[INPUT DATA Boundary: Start]

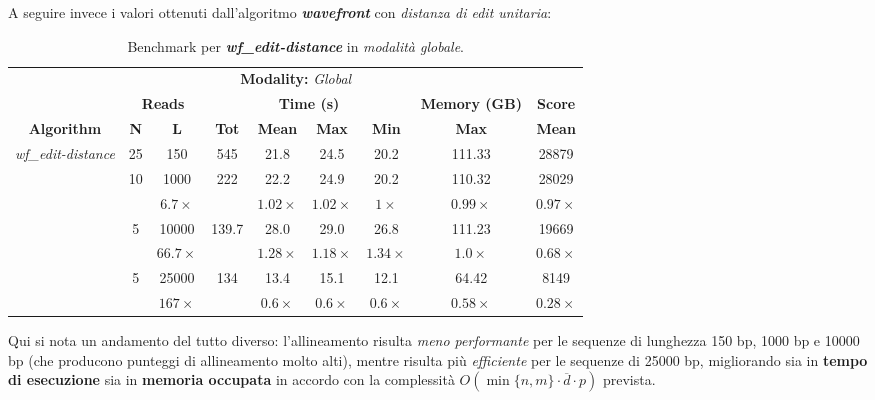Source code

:    \vspace{20pt} 
    A seguire invece i valori ottenuti dall'algoritmo \textbf{\textit{wavefront}} con \emph{distanza di edit unitaria}:
    \vspace{20pt}
    \begin{table}[h]
        \centering
        \begin{tabular}{|c|c|c|c|c|c|c|c|c|}
        \hline
        \multicolumn{9}{|c|}{\multirow{2}{*}{\textbf{Modality:} \emph{Global}}} \\
        \multicolumn{9}{|c|}{} \\
        \hline
        & \multicolumn{2}{|c|}{\textbf{Reads}} & \multicolumn{4}{|c|}{\textbf{Time (s)}} & \textbf{Memory (GB)} & \textbf{Score} \\
        \hline
        \textbf{Algorithm} & \textbf{N} & \textbf{L} & \textbf{Tot} & \textbf{Mean} & \textbf{Max} & \textbf{Min} & \textbf{Max} & \textbf{Mean} \\
        \hline
        \multirow{4}{*}{\emph{wf\_edit-distance}} & 25 & 150 & 545 & 21.8 & 24.5 & 20.2 & 111.33 & 28879 \\
        \cline{2-9}
        & \multirow{2}{*}{10} & 1000 & \multirow{2}{*}{222} & 22.2 & 24.9 & 20.2 & 110.32 & 28029 \\
        & & $6.7 \times$ & & $1.02 \times$ & $1.02 \times$ & $1 \times$ & $0.99 \times$ & $0.97 \times$\\
        \cline{2-9}
        & \multirow{2}{*}{5} & 10000 & \multirow{2}{*}{139.7} & 28.0 & 29.0 & 26.8 & 111.23 & 19669 \\
        & & $66.7 \times$ & & $1.28 \times$ & $1.18 \times$ & $1.34 \times$ & $1.0 \times$ & $0.68 \times$\\
        \cline{2-9}
        & \multirow{2}{*}{5} & 25000 & \multirow{2}{*}{134} & 13.4 & 15.1 & 12.1 & 64.42 & 8149\\
        & & $167 \times$ & & $0.6 \times$ & $0.6 \times$ & $0.6 \times$ & $0.58 \times$ & $0.28 \times$ \\
        \hline
        \end{tabular}
        \caption{Benchmark per \textbf{\textit{wf\_edit-distance}} in \emph{modalità globale}.}
        \label{tab:benchmark_wf_edit-dist_global}
    \end{table}
    \vspace{10pt}

    Qui si nota un andamento del tutto diverso: l'allineamento risulta \emph{meno performante} per le sequenze di lunghezza 150 bp, 1000 bp e 10000 bp (che producono punteggi di allineamento molto alti), mentre risulta più \emph{efficiente} per le sequenze di 25000 bp, migliorando sia in \textbf{tempo di esecuzione} sia in \textbf{memoria occupata} in accordo con la complessità $O(\min\{n, m\} \cdot \overline{d} \cdot p)$ prevista.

[INPUT DATA Boundary: End]

* **TASK STATEMENT**
The entries above need to be transcribed exactly, with the images left out.

* **EXERCISE RESPONSE**
Source code

:    \vspace{20pt} 
    A seguire invece i valori ottenuti dall'algoritmo \textbf{\textit{wavefront}} con \emph{distanza di edit unitaria}:
    \vspace{20pt}
    \begin{table}[h]
        \centering
        \begin{tabular}{|c|c|c|c|c|c|c|c|c|}
        \hline
        \multicolumn{9}{|c|}{\multirow{2}{*}{\textbf{Modality:} \emph{Global}}} \\
        \multicolumn{9}{|c|}{} \\
        \hline
        & \multicolumn{2}{|c|}{\textbf{Reads}} & \multicolumn{4}{|c|}{\textbf{Time (s)}} & \textbf{Memory (GB)} & \textbf{Score} \\
        \hline
        \textbf{Algorithm} & \textbf{N} & \textbf{L} & \textbf{Tot} & \textbf{Mean} & \textbf{Max} & \textbf{Min} & \textbf{Max} & \textbf{Mean} \\
        \hline
        \multirow{4}{*}{\emph{wf\_edit-distance}} & 25 & 150 & 545 & 21.8 & 24.5 & 20.2 & 111.33 & 28879 \\
        \cline{2-9}
        & \multirow{2}{*}{10} & 1000 & \multirow{2}{*}{222} & 22.2 & 24.9 & 20.2 & 110.32 & 28029 \\
        & & $6.7 \times$ & & $1.02 \times$ & $1.02 \times$ & $1 \times$ & $0.99 \times$ & $0.97 \times$\\
        \cline{2-9}
        & \multirow{2}{*}{5} & 10000 & \multirow{2}{*}{139.7} & 28.0 & 29.0 & 26.8 & 111.23 & 19669 \\
        & & $66.7 \times$ & & $1.28 \times$ & $1.18 \times$ & $1.34 \times$ & $1.0 \times$ & $0.68 \times$\\
        \cline{2-9}
        & \multirow{2}{*}{5} & 25000 & \multirow{2}{*}{134} & 13.4 & 15.1 & 12.1 & 64.42 & 8149\\
        & & $167 \times$ & & $0.6 \times$ & $0.6 \times$ & $0.6 \times$ & $0.58 \times$ & $0.28 \times$ \\
        \hline
        \end{tabular}
        \caption{Benchmark per \textbf{\textit{wf\_edit-distance}} in \emph{modalità globale}.}
        \label{tab:benchmark_wf_edit-dist_global}
    \end{table}
    \vspace{10pt}

    Qui si nota un andamento del tutto diverso: l'allineamento risulta \emph{meno performante} per le sequenze di lunghezza 150 bp, 1000 bp e 10000 bp (che producono punteggi di allineamento molto alti), mentre risulta più \emph{efficiente} per le sequenze di 25000 bp, migliorando sia in \textbf{tempo di esecuzione} sia in \textbf{memoria occupata} in accordo con la complessità $O(\min\{n, m\} \cdot \overline{d} \cdot p)$ prevista.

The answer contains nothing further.